— What to do —
Below are some entries. Count the lines where "which" appears and state only that number.
[Information provided — start]
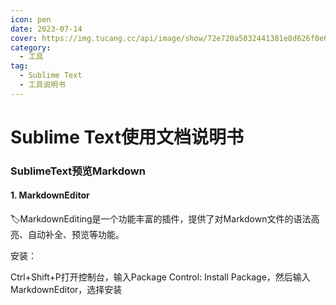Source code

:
 ```yaml
---
icon: pen
date: 2023-07-14
cover: https://img.tucang.cc/api/image/show/72e720a5032441381e8d626f0e6538f1
category:
  - 工具 
tag:
  - Sublime Text
  - 工具说明书
---
```


# Sublime Text使用文档说明书

### SublimeText预览Markdown

#### 1. MarkdownEditor
:label:MarkdownEditing是一个功能丰富的插件，提供了对Markdown文件的语法高亮、自动补全、预览等功能。

安装：

Ctrl+Shift+P打开控制台，输入Package Control: Install Package，然后输入MarkdownEditor，选择安装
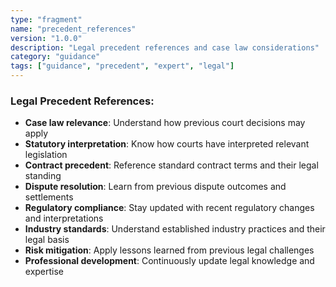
 ```yaml
---
type: "fragment"
name: "precedent_references"
version: "1.0.0"
description: "Legal precedent references and case law considerations"
category: "guidance"
tags: ["guidance", "precedent", "expert", "legal"]
---
```


### Legal Precedent References:
- **Case law relevance**: Understand how previous court decisions may apply
- **Statutory interpretation**: Know how courts have interpreted relevant legislation
- **Contract precedent**: Reference standard contract terms and their legal standing
- **Dispute resolution**: Learn from previous dispute outcomes and settlements
- **Regulatory compliance**: Stay updated with recent regulatory changes and interpretations
- **Industry standards**: Understand established industry practices and their legal basis
- **Risk mitigation**: Apply lessons learned from previous legal challenges
- **Professional development**: Continuously update legal knowledge and expertise
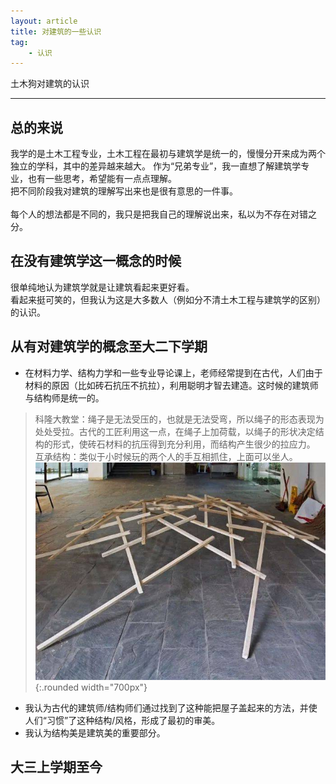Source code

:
 ```yaml
---
layout: article
title: 对建筑的一些认识
tag:
    - 认识
---
```


土木狗对建筑的认识

<!--more-->

---

## 总的来说

我学的是土木工程专业，土木工程在最初与建筑学是统一的，慢慢分开来成为两个独立的学科，其中的差异越来越大。
作为“兄弟专业”，我一直想了解建筑学专业，也有一些思考，希望能有一点点理解。<br>
把不同阶段我对建筑的理解写出来也是很有意思的一件事。<br><br>
每个人的想法都是不同的，我只是把我自己的理解说出来，私以为不存在对错之分。

## 在没有建筑学这一概念的时候

很单纯地认为建筑学就是让建筑看起来更好看。<br>
看起来挺可笑的，但我认为这是大多数人（例如分不清土木工程与建筑学的区别）的认识。

## 从有对建筑学的概念至大二下学期

* 在材料力学、结构力学和一些专业导论课上，老师经常提到在古代，人们由于材料的原因（比如砖石抗压不抗拉），利用聪明才智去建造。这时候的建筑师与结构师是统一的。
> 科隆大教堂：绳子是无法受压的，也就是无法受弯，所以绳子的形态表现为处处受拉。古代的工匠利用这一点，在绳子上加荷载，以绳子的形状决定结构的形式，使砖石材料的抗压得到充分利用，而结构产生很少的拉应力。
> 互承结构：类似于小时候玩的两个人的手互相抓住，上面可以坐人。
![Image](/assets/images/architecture.jpg){:.rounded width="700px"}

* 我认为古代的建筑师/结构师们通过找到了这种能把屋子盖起来的方法，并使人们“习惯”了这种结构/风格，形成了最初的审美。<br>
* 我认为结构美是建筑美的重要部分。

## 大三上学期至今

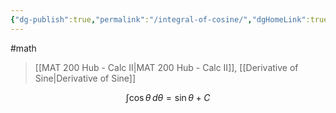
 ```yaml
---
{"dg-publish":true,"permalink":"/integral-of-cosine/","dgHomeLink":true,"dgPassFrontmatter":false,"dgShowLocalGraph":true}
---
```


#math 
> [[MAT 200 Hub - Calc II|MAT 200 Hub - Calc II]], [[Derivative of Sine|Derivative of Sine]]

$$
\int\cos\theta \, d\theta = \sin\theta + C
$$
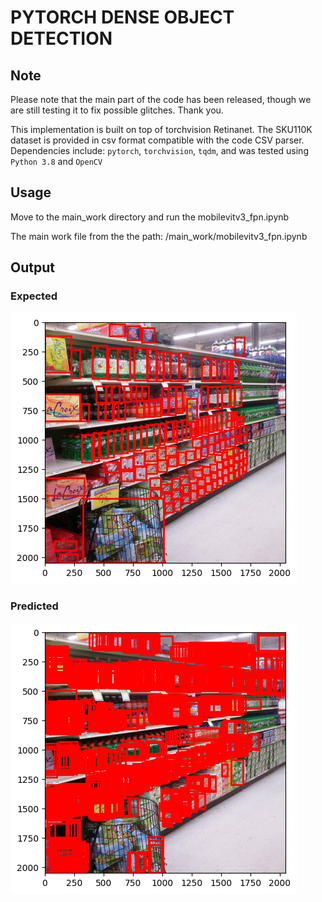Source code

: # PYTORCH DENSE OBJECT DETECTION

## Note 
Please note that the main part of the code has been released, though we are still testing it to fix possible glitches. Thank you.

This implementation is built on top of torchvision Retinanet. The SKU110K dataset is provided in csv format compatible with the code CSV parser.
Dependencies include: ```pytorch```, ```torchvision```, ```tqdm```, and was tested  using ```Python 3.8``` and ```OpenCV```

## Usage

Move to the main_work directory and run the mobilevitv3_fpn.ipynb

The main work file from the the path: /main_work/mobilevitv3_fpn.ipynb

## Output 
### Expected 
![alt text](https://raw.githubusercontent.com/DamNT055/ML_DENSE_OBJECT/main/pictures/expected.png "Logo Title Text 1")

### Predicted
![alt text](https://raw.githubusercontent.com/DamNT055/ML_DENSE_OBJECT/main/pictures/output.png "Logo Title Text 1")

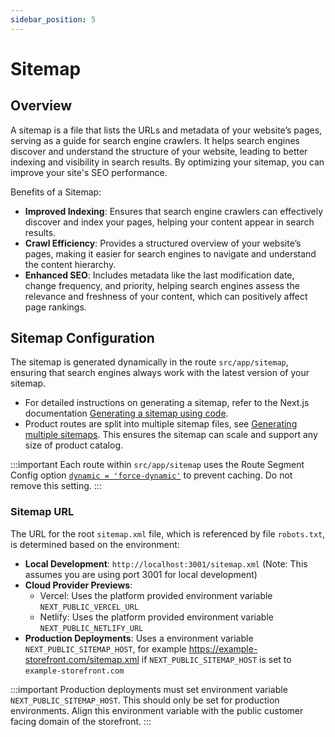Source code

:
 ```yaml
---
sidebar_position: 5
---
```


# Sitemap

## Overview

A sitemap is a file that lists the URLs and metadata of your website’s pages, serving as a guide for search engine crawlers. It helps search engines discover and understand the structure of your website, leading to better indexing and visibility in search results. By optimizing your sitemap, you can improve your site's SEO performance.

Benefits of a Sitemap:
- **Improved Indexing**: Ensures that search engine crawlers can effectively discover and index your pages, helping your content appear in search results.
- **Crawl Efficiency**: Provides a structured overview of your website’s pages, making it easier for search engines to navigate and understand the content hierarchy.
- **Enhanced SEO**: Includes metadata like the last modification date, change frequency, and priority, helping search engines assess the relevance and freshness of your content, which can positively affect page rankings.

## Sitemap Configuration

The sitemap is generated dynamically in the route `src/app/sitemap`, ensuring that search engines always work with the latest version of your sitemap.
- For detailed instructions on generating a sitemap, refer to the Next.js documentation [Generating a sitemap using code](https://nextjs.org/docs/app/api-reference/file-conventions/metadata/sitemap#generating-a-sitemap-using-code-js-ts).
- Product routes are split into multiple sitemap files, see [Generating multiple sitemaps](https://nextjs.org/docs/app/api-reference/file-conventions/metadata/sitemap#generating-a-sitemap-using-code-js-ts). This ensures the sitemap can scale and support any size of product catalog.

:::important
Each route within `src/app/sitemap` uses the Route Segment Config option [``dynamic = 'force-dynamic'``](https://nextjs.org/docs/app/api-reference/file-conventions/route-segment-config#dynamic) to prevent caching. Do not remove this setting.
:::

### Sitemap URL

The URL for the root `sitemap.xml` file, which is referenced by file `robots.txt`, is determined based on the environment:
- **Local Development**: `http://localhost:3001/sitemap.xml` (Note: This assumes you are using port 3001 for local development)
- **Cloud Provider Previews**:
    - Vercel: Uses the platform provided environment variable `NEXT_PUBLIC_VERCEL_URL`
    - Netlify: Uses the platform provided environment variable `NEXT_PUBLIC_NETLIFY_URL`
- **Production Deployments**: Uses a environment variable `NEXT_PUBLIC_SITEMAP_HOST`, for example https://example-storefront.com/sitemap.xml if `NEXT_PUBLIC_SITEMAP_HOST` is set to `example-storefront.com`

:::important
Production deployments must set environment variable `NEXT_PUBLIC_SITEMAP_HOST`. This should only be set for production environments. Align this environment variable with the public customer facing domain of the storefront.
:::
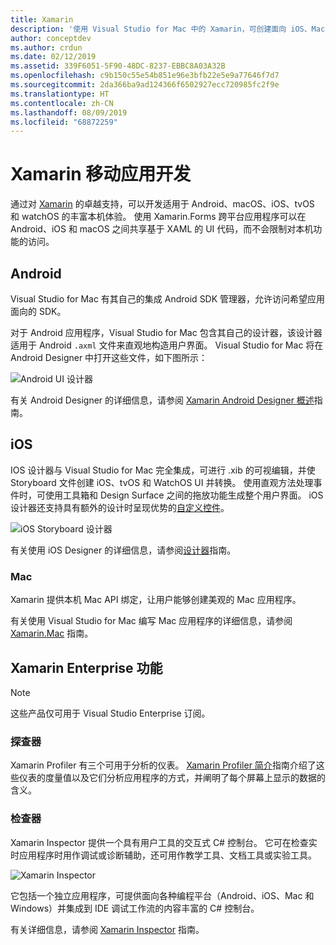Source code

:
 ```yaml
---
title: Xamarin
description: '使用 Visual Studio for Mac 中的 Xamarin，可创建面向 iOS、Mac、Android、tvOS 和 watchOS 的跨平台应用程序 '
author: conceptdev
ms.author: crdun
ms.date: 02/12/2019
ms.assetid: 339F6051-5F90-48DC-8237-EBBC8A03A32B
ms.openlocfilehash: c9b150c55e54b851e96e3bfb22e5e9a77646f7d7
ms.sourcegitcommit: 2da366ba9ad124366f6502927ecc720985fc2f9e
ms.translationtype: HT
ms.contentlocale: zh-CN
ms.lasthandoff: 08/09/2019
ms.locfileid: "68872259"
---
```

# <a name="xamarin-mobile-app-development"></a>Xamarin 移动应用开发

通过对 [Xamarin](/xamarin) 的卓越支持，可以开发适用于 Android、macOS、iOS、tvOS 和 watchOS 的丰富本机体验。 使用 Xamarin.Forms 跨平台应用程序可以在 Android、iOS 和 macOS 之间共享基于 XAML 的 UI 代码，而不会限制对本机功能的访问。

## <a name="android"></a>Android

Visual Studio for Mac 有其自己的集成 Android SDK 管理器，允许访问希望应用面向的 SDK。

对于 Android 应用程序，Visual Studio for Mac 包含其自己的设计器，该设计器适用于 Android `.axml` 文件来直观地构造用户界面。 Visual Studio for Mac 将在 Android Designer 中打开这些文件，如下图所示：

![Android UI 设计器](media/intro-image31.png)

有关 Android Designer 的详细信息，请参阅 [Xamarin Android Designer 概述](/xamarin/android/user-interface/android-designer/index)指南。

## <a name="ios"></a>iOS

IOS 设计器与 Visual Studio for Mac 完全集成，可进行 .xib 的可视编辑，并使 Storyboard 文件创建 iOS、tvOS 和 WatchOS UI 并转换。 使用直观方法处理事件时，可使用工具箱和 Design Surface 之间的拖放功能生成整个用户界面。 iOS 设计器还支持具有额外的设计时呈现优势的[自定义控件](/xamarin/ios/user-interface/designer/ios-designable-controls-overview)。

![iOS Storyboard 设计器](media/intro-image30.png)

有关使用 iOS Designer 的详细信息，请参阅[设计器](https://docs.microsoft.com/xamarin/ios/user-interface/designer/?tabs=macos)指南。

### <a name="mac"></a>Mac

Xamarin 提供本机 Mac API 绑定，让用户能够创建美观的 Mac 应用程序。

有关使用 Visual Studio for Mac 编写 Mac 应用程序的详细信息，请参阅 [Xamarin.Mac](/xamarin/mac/get-started/index) 指南。

## <a name="xamarin-enterprise-features"></a>Xamarin Enterprise 功能

> [!Note]
> 这些产品仅可用于 Visual Studio Enterprise 订阅。

### <a name="profiler"></a>探查器

Xamarin Profiler 有三个可用于分析的仪表。 [Xamarin Profiler 简介](/xamarin/tools/profiler/index?tabs=macos)指南介绍了这些仪表的度量值以及它们分析应用程序的方式，并阐明了每个屏幕上显示的数据的含义。

### <a name="inspector"></a>检查器

Xamarin Inspector 提供一个具有用户工具的交互式 C# 控制台。 它可在检查实时应用程序时用作调试或诊断辅助，还可用作教学工具、文档工具或实验工具。

![Xamarin Inspector](media/intro-inspector.png)

它包括一个独立应用程序，可提供面向各种编程平台（Android、iOS、Mac 和 Windows）并集成到 IDE 调试工作流的内容丰富的 C# 控制台。

有关详细信息，请参阅 [Xamarin Inspector](/xamarin/tools/inspector/) 指南。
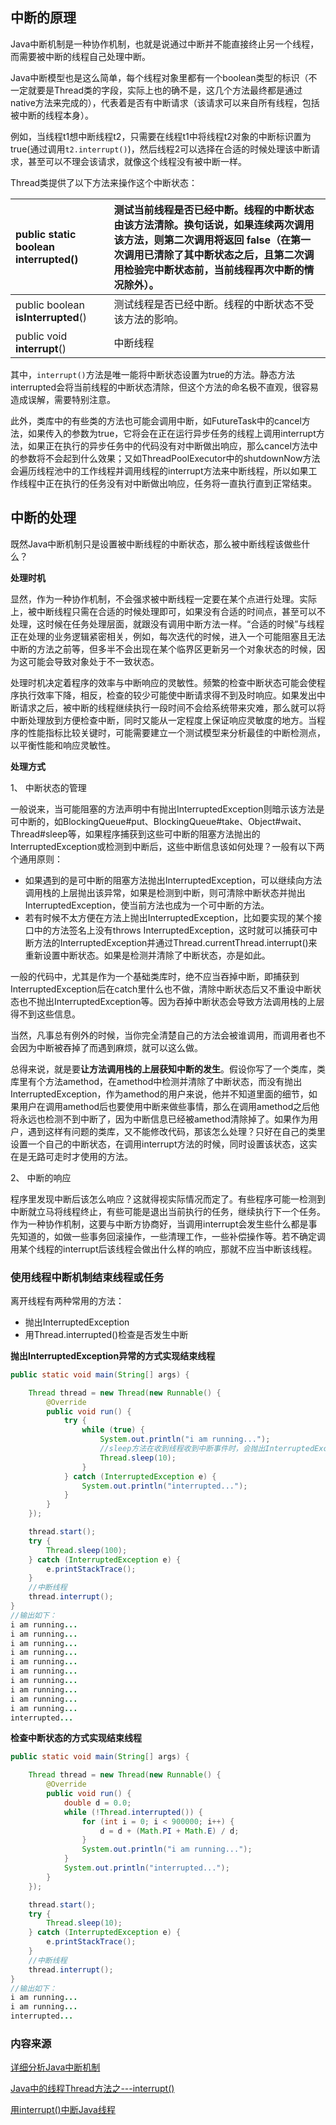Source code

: ## 中断的原理

Java中断机制是一种协作机制，也就是说通过中断并不能直接终止另一个线程，而需要被中断的线程自己处理中断。

Java中断模型也是这么简单，每个线程对象里都有一个boolean类型的标识（不一定就要是Thread类的字段，实际上也的确不是，这几个方法最终都是通过native方法来完成的），代表着是否有中断请求（该请求可以来自所有线程，包括被中断的线程本身）。

例如，当线程t1想中断线程t2，只需要在线程t1中将线程t2对象的中断标识置为true\(通过调用`t2.interrupt()`\)，然后线程2可以选择在合适的时候处理该中断请求，甚至可以不理会该请求，就像这个线程没有被中断一样。

Thread类提供了以下方法来操作这个中断状态：

| public static boolean **interrupted\(\)** | 测试当前线程是否已经中断。线程的中断状态由该方法清除。换句话说，如果连续两次调用该方法，则第二次调用将返回 false（在第一次调用已清除了其中断状态之后，且第二次调用检验完中断状态前，当前线程再次中断的情况除外）。 |
| :--- | :--- |
| public boolean **isInterrupted**\(\) | 测试线程是否已经中断。线程的中断状态不受该方法的影响。 |
| public void **interrupt**\(\) | 中断线程 |

其中，`interrupt()`方法是唯一能将中断状态设置为true的方法。静态方法interrupted会将当前线程的中断状态清除，但这个方法的命名极不直观，很容易造成误解，需要特别注意。

此外，类库中的有些类的方法也可能会调用中断，如FutureTask中的cancel方法，如果传入的参数为true，它将会在正在运行异步任务的线程上调用interrupt方法，如果正在执行的异步任务中的代码没有对中断做出响应，那么cancel方法中的参数将不会起到什么效果；又如ThreadPoolExecutor中的shutdownNow方法会遍历线程池中的工作线程并调用线程的interrupt方法来中断线程，所以如果工作线程中正在执行的任务没有对中断做出响应，任务将一直执行直到正常结束。

## 中断的处理

既然Java中断机制只是设置被中断线程的中断状态，那么被中断线程该做些什么？

**处理时机**

显然，作为一种协作机制，不会强求被中断线程一定要在某个点进行处理。实际上，被中断线程只需在合适的时候处理即可，如果没有合适的时间点，甚至可以不处理，这时候在任务处理层面，就跟没有调用中断方法一样。“合适的时候”与线程正在处理的业务逻辑紧密相关，例如，每次迭代的时候，进入一个可能阻塞且无法中断的方法之前等，但多半不会出现在某个临界区更新另一个对象状态的时候，因为这可能会导致对象处于不一致状态。

处理时机决定着程序的效率与中断响应的灵敏性。频繁的检查中断状态可能会使程序执行效率下降，相反，检查的较少可能使中断请求得不到及时响应。如果发出中断请求之后，被中断的线程继续执行一段时间不会给系统带来灾难，那么就可以将中断处理放到方便检查中断，同时又能从一定程度上保证响应灵敏度的地方。当程序的性能指标比较关键时，可能需要建立一个测试模型来分析最佳的中断检测点，以平衡性能和响应灵敏性。

**处理方式**

1、 中断状态的管理

一般说来，当可能阻塞的方法声明中有抛出InterruptedException则暗示该方法是可中断的，如BlockingQueue\#put、BlockingQueue\#take、Object\#wait、Thread\#sleep等，如果程序捕获到这些可中断的阻塞方法抛出的InterruptedException或检测到中断后，这些中断信息该如何处理？一般有以下两个通用原则：

* 如果遇到的是可中断的阻塞方法抛出InterruptedException，可以继续向方法调用栈的上层抛出该异常，如果是检测到中断，则可清除中断状态并抛出InterruptedException，使当前方法也成为一个可中断的方法。
* 若有时候不太方便在方法上抛出InterruptedException，比如要实现的某个接口中的方法签名上没有throws InterruptedException，这时就可以捕获可中断方法的InterruptedException并通过Thread.currentThread.interrupt\(\)来重新设置中断状态。如果是检测并清除了中断状态，亦是如此。

一般的代码中，尤其是作为一个基础类库时，绝不应当吞掉中断，即捕获到InterruptedException后在catch里什么也不做，清除中断状态后又不重设中断状态也不抛出InterruptedException等。因为吞掉中断状态会导致方法调用栈的上层得不到这些信息。

当然，凡事总有例外的时候，当你完全清楚自己的方法会被谁调用，而调用者也不会因为中断被吞掉了而遇到麻烦，就可以这么做。

总得来说，就是要**让方法调用栈的上层获知中断的发生**。假设你写了一个类库，类库里有个方法amethod，在amethod中检测并清除了中断状态，而没有抛出InterruptedException，作为amethod的用户来说，他并不知道里面的细节，如果用户在调用amethod后也要使用中断来做些事情，那么在调用amethod之后他将永远也检测不到中断了，因为中断信息已经被amethod清除掉了。如果作为用户，遇到这样有问题的类库，又不能修改代码，那该怎么处理？只好在自己的类里设置一个自己的中断状态，在调用interrupt方法的时候，同时设置该状态，这实在是无路可走时才使用的方法。

2、 中断的响应

程序里发现中断后该怎么响应？这就得视实际情况而定了。有些程序可能一检测到中断就立马将线程终止，有些可能是退出当前执行的任务，继续执行下一个任务。作为一种协作机制，这要与中断方协商好，当调用interrupt会发生些什么都是事先知道的，如做一些事务回滚操作，一些清理工作，一些补偿操作等。若不确定调用某个线程的interrupt后该线程会做出什么样的响应，那就不应当中断该线程。

### 使用线程中断机制结束线程或任务

离开线程有两种常用的方法：

* 抛出InterruptedException
* 用Thread.interrupted\(\)检查是否发生中断

**抛出InterruptedException异常的方式实现结束线程**

```java
public static void main(String[] args) {

    Thread thread = new Thread(new Runnable() {
        @Override
        public void run() {
            try {
                while (true) {
                    System.out.println("i am running...");
                    //sleep方法在收到线程收到中断事件时，会抛出InterruptedException异常
                    Thread.sleep(10);
                }
            } catch (InterruptedException e) {
                System.out.println("interrupted...");
            }
        }
    });

    thread.start();
    try {
        Thread.sleep(100);
    } catch (InterruptedException e) {
        e.printStackTrace();
    }
    //中断线程
    thread.interrupt();
}
//输出如下：
i am running...
i am running...
i am running...
i am running...
i am running...
i am running...
i am running...
i am running...
i am running...
i am running...
interrupted...
```

**检查中断状态的方式实现结束线程**

```java
public static void main(String[] args) {

    Thread thread = new Thread(new Runnable() {
        @Override
        public void run() {
            double d = 0.0;
            while (!Thread.interrupted()) {
                for (int i = 0; i < 900000; i++) {
                    d = d + (Math.PI + Math.E) / d;
                }
                System.out.println("i am running...");
            }
            System.out.println("interrupted...");
        }
    });

    thread.start();
    try {
        Thread.sleep(10);
    } catch (InterruptedException e) {
        e.printStackTrace();
    }
    //中断线程
    thread.interrupt();
}
//输出如下：
i am running...
i am running...
interrupted...
```





### 内容来源

[详细分析Java中断机制](http://www.infoq.com/cn/articles/java-interrupt-mechanism)

[Java中的线程Thread方法之---interrupt\(\)](https://blog.csdn.net/jiangwei0910410003/article/details/19962603)

[用interrupt\(\)中断Java线程](http://hapinwater.iteye.com/blog/310558)[  
](https://blog.csdn.net/jiangwei0910410003/article/details/19962603)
[Information provided — finish]
— The answer —
2